= Nova Scotian Institute of Science =

Research institute in Nova Scotia, Canada

The Nova Scotian Institute of Science (NSIS) is a membership organization promoting science in Nova Scotia. It was founded in 1862 as a direct descendant of the Halifax Mechanics' Institute (1831–1860) and the Halifax Literary and Scientific Society (1839–1862). It is one of the oldest learned societies in Canada. The NSIS was incorporated by an Act of the Nova Scotia Legislature in 1890, the Revised Statutes of Nova Scotia in 1967, and received its first grant from the Legislature in 1867.

Since the early 1800s and into current times, Nova Scotians have been making significant contributions in science and technology, especially for the life sciences, health sciences, and marine sciences. The NSIS maintains a list of famous Nova Scotian scientists and inventions.

The NSIS has been continuously active in its mission of showcasing and communicating science and providing an outlet for original research through its publication and public lectures. It engages in a number of activities, such as publishing The Proceedings of the NSIS (or ‘PNSIS’)—a peer-reviewed scientific journal—and organizing an annual Student Science Writing Competition within Nova Scotia. The PNSIS especially serves as a vehicle for relaying important scientific matters and scientific discoveries within the Canadian maritime region.

Anyone from Nova Scotia and beyond with an interest in science can be a member of the NSIS. At present, society members include both active and retired scientists, students, secondary school teachers, professors, physicians, and members of the general public.
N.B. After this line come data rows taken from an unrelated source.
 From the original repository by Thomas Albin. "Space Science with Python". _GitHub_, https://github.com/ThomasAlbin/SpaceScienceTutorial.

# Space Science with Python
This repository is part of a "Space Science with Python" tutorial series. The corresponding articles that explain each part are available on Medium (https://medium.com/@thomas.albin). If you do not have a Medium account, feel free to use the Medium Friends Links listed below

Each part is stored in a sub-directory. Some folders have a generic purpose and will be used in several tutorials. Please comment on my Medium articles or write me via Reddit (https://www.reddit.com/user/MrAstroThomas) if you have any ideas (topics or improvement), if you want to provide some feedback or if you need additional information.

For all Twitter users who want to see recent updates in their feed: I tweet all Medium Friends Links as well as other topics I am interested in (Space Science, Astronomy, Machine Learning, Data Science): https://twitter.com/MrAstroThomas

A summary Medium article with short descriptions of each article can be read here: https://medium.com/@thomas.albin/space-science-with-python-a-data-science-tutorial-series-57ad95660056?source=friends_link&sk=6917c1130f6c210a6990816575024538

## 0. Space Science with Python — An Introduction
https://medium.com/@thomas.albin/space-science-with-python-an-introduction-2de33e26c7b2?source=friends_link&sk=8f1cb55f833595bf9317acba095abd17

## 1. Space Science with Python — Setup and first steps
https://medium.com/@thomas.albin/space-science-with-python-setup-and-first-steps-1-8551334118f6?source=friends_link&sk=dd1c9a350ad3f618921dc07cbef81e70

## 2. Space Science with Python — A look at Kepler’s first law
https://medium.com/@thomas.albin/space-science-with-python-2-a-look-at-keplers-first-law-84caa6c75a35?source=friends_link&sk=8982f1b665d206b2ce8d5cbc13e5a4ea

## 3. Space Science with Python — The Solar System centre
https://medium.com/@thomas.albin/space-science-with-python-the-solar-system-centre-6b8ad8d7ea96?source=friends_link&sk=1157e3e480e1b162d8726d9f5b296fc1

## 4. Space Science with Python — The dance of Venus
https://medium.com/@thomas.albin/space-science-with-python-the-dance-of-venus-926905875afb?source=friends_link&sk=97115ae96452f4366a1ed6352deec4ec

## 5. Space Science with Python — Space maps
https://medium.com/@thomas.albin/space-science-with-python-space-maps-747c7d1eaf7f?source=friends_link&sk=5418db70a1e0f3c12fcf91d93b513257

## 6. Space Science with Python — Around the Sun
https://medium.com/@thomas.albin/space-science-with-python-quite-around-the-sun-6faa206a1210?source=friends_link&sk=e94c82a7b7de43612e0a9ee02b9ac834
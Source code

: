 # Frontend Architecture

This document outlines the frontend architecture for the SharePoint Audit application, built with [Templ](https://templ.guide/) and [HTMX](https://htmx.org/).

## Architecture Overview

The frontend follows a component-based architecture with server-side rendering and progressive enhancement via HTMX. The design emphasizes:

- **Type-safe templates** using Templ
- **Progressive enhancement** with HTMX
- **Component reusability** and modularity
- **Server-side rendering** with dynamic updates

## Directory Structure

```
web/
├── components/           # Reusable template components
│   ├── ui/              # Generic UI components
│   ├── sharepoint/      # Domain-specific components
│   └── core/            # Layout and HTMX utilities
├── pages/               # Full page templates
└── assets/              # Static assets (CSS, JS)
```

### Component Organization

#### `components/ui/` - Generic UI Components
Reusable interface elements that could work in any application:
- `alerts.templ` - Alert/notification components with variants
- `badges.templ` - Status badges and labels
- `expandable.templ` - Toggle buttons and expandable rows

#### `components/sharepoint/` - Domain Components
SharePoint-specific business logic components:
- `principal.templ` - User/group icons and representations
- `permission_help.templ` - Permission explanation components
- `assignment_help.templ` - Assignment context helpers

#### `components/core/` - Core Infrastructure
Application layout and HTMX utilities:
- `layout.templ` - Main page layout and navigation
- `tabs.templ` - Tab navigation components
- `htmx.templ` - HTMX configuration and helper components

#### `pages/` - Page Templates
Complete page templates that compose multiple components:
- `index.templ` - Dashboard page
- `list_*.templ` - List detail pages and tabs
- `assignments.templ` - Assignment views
Honorary members of the NSIS include Arthur McDonald, Mary Ann White, and Jeffrey Dahn. As of 2024, approximately 120 individuals and institutions are active members of the NSIS.

The PNSIS also sponsors free monthly lectures which are usually presented in-person at a Nova Scotian university and accessible on Zoom. They are also archived on YouTube. On occasion, graduate students from Nova Scotian universities are further invited to give seminars, thereby providing an important outlet for outstanding student research. Further sponsorship has historically been given by the NSIS to scientific conferences and trade fairs in the Maritime provinces (e.g., the annual Sable Island Report, the Fishermen and Scientists Research Society, and the Bay of Fundy Ecosystem Partnership).

Executive members of the NSIS frequently serve as judges for local, regional, and provincial science fairs in Nova Scotia, thus further supporting Nova Scotia’s scientific educational community. The NSIS also regularly organizes excursions for its members and guests, with past field trips including, for example, Joggins Fossil Cliffs, Otter Ponds Demonstration Forest, Purcell Cove Backlands, and Scatarie Island. These outings have elements of scientific interest, and they are an opportunity to share experiences and socialize. They are led either by member volunteers or by subject-matter experts.